* _TASK INPUTS_:
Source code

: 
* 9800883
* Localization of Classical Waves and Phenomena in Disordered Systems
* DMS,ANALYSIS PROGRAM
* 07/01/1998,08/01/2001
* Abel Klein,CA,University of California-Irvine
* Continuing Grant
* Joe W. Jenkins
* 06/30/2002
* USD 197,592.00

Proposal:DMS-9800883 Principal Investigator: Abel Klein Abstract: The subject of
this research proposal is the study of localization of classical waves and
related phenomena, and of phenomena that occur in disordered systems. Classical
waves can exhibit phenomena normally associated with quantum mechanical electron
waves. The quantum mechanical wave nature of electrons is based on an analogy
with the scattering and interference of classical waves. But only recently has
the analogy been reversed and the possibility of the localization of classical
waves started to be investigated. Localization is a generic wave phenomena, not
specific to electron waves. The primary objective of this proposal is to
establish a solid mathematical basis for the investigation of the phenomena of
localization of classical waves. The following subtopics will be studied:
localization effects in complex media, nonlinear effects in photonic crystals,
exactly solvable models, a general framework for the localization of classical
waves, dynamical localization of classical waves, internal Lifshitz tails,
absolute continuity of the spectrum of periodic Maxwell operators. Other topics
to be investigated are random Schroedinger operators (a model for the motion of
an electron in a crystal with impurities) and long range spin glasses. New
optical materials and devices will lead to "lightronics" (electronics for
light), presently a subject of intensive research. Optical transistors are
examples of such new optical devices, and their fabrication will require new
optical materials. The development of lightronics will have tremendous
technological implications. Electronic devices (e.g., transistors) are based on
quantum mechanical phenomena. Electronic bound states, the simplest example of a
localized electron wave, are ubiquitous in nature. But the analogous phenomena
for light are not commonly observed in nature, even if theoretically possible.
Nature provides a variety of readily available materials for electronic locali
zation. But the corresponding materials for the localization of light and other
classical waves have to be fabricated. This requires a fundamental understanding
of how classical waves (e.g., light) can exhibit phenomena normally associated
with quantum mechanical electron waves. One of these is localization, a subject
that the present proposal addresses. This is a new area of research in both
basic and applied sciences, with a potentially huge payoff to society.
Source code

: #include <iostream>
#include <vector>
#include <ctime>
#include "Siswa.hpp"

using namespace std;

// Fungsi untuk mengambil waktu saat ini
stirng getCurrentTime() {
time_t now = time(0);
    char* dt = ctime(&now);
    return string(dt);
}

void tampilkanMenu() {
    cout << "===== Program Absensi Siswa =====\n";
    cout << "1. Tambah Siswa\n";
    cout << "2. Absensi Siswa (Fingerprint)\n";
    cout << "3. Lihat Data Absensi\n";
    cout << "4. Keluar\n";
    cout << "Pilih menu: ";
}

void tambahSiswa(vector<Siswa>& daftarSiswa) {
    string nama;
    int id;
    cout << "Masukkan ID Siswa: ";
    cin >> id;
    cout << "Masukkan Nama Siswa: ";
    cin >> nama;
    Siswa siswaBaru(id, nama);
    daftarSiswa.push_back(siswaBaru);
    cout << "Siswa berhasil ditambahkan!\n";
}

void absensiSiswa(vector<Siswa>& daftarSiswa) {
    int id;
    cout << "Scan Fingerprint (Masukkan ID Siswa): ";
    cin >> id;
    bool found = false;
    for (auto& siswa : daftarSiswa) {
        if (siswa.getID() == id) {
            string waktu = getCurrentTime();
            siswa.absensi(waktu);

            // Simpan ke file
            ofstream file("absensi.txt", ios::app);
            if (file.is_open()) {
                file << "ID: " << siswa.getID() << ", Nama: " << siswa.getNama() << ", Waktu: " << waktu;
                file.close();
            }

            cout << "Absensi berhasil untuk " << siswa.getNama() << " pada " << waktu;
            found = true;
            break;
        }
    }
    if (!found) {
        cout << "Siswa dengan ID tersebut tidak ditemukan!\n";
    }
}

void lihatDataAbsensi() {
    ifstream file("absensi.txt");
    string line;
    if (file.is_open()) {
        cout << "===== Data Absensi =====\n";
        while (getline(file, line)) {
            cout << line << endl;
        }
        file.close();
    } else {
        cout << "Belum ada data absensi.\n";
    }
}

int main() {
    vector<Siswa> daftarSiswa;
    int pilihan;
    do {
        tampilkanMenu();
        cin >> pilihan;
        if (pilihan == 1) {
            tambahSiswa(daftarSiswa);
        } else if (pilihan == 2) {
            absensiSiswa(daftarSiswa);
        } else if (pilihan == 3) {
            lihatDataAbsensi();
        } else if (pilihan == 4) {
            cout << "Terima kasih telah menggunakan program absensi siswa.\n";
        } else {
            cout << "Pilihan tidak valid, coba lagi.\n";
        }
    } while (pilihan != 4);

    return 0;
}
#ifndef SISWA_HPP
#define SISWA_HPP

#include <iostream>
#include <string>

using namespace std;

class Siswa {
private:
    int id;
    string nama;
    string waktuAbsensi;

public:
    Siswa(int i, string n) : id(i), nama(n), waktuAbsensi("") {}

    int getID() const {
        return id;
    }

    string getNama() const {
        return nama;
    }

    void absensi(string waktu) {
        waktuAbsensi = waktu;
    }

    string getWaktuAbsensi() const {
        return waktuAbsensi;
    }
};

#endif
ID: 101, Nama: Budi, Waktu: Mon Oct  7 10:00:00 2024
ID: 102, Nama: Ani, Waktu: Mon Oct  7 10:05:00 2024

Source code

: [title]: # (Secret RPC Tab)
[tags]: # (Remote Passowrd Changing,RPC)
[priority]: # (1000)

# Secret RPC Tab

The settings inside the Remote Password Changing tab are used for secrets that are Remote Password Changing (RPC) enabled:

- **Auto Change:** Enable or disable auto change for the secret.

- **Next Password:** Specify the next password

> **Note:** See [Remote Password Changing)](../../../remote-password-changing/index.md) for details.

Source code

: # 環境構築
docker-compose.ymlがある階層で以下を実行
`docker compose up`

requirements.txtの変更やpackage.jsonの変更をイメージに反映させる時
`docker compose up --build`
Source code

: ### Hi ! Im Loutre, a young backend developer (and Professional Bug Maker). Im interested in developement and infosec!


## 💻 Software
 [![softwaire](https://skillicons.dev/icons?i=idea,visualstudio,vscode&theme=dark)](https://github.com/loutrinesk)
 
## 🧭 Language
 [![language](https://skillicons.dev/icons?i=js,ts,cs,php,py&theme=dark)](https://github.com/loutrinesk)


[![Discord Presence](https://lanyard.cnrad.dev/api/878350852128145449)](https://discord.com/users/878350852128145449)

* _EXERCISE_: Starting at the first line of the data above, please restate word for word every line up to and including the one that holds "waves. The quantum", and add nothing else.

* _ANSWER FOR THE TASK_:
Source code

: 
* 9800883
* Localization of Classical Waves and Phenomena in Disordered Systems
* DMS,ANALYSIS PROGRAM
* 07/01/1998,08/01/2001
* Abel Klein,CA,University of California-Irvine
* Continuing Grant
* Joe W. Jenkins
* 06/30/2002
* USD 197,592.00

Proposal:DMS-9800883 Principal Investigator: Abel Klein Abstract: The subject of
this research proposal is the study of localization of classical waves and
related phenomena, and of phenomena that occur in disordered systems. Classical
waves can exhibit phenomena normally associated with quantum mechanical electron
waves. The quantum mechanical wave nature of electrons is based on an analogy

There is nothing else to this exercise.